• [Task statement] Only the lines running from the line with "ROC curve &" to the end of the records below belong in the answer, each copied exactly.

[Stored data]

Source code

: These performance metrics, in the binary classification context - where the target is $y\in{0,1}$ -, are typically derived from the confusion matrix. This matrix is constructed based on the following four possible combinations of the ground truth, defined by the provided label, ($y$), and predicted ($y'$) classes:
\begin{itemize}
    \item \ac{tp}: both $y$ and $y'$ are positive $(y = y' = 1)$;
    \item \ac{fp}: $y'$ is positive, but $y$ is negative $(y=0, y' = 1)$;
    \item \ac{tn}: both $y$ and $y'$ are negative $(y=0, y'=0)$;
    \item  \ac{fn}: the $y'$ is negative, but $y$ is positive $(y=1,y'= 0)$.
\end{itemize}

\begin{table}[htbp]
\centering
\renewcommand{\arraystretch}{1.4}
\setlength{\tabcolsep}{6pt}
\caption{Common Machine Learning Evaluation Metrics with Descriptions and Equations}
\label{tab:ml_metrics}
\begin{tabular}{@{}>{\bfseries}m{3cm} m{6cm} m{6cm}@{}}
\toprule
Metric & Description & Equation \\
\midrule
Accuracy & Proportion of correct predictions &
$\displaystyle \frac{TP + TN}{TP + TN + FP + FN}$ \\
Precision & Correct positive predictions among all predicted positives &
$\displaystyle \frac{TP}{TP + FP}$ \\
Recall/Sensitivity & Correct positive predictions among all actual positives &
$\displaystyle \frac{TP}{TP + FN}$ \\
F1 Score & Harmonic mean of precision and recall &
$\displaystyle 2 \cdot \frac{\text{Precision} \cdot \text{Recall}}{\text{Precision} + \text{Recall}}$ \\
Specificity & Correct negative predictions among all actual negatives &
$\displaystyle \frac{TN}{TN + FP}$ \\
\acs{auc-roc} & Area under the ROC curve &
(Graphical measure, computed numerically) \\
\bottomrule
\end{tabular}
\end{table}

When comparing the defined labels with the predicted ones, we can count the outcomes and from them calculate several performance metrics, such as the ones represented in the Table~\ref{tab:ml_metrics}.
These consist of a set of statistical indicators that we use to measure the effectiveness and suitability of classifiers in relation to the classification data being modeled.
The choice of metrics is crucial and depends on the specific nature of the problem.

• [Written reply]
\acs{auc-roc} & Area under the ROC curve &
(Graphical measure, computed numerically) \\
\bottomrule
\end{tabular}
\end{table}

When comparing the defined labels with the predicted ones, we can count the outcomes and from them calculate several performance metrics, such as the ones represented in the Table~\ref{tab:ml_metrics}.
These consist of a set of statistical indicators that we use to measure the effectiveness and suitability of classifiers in relation to the classification data being modeled.
The choice of metrics is crucial and depends on the specific nature of the problem.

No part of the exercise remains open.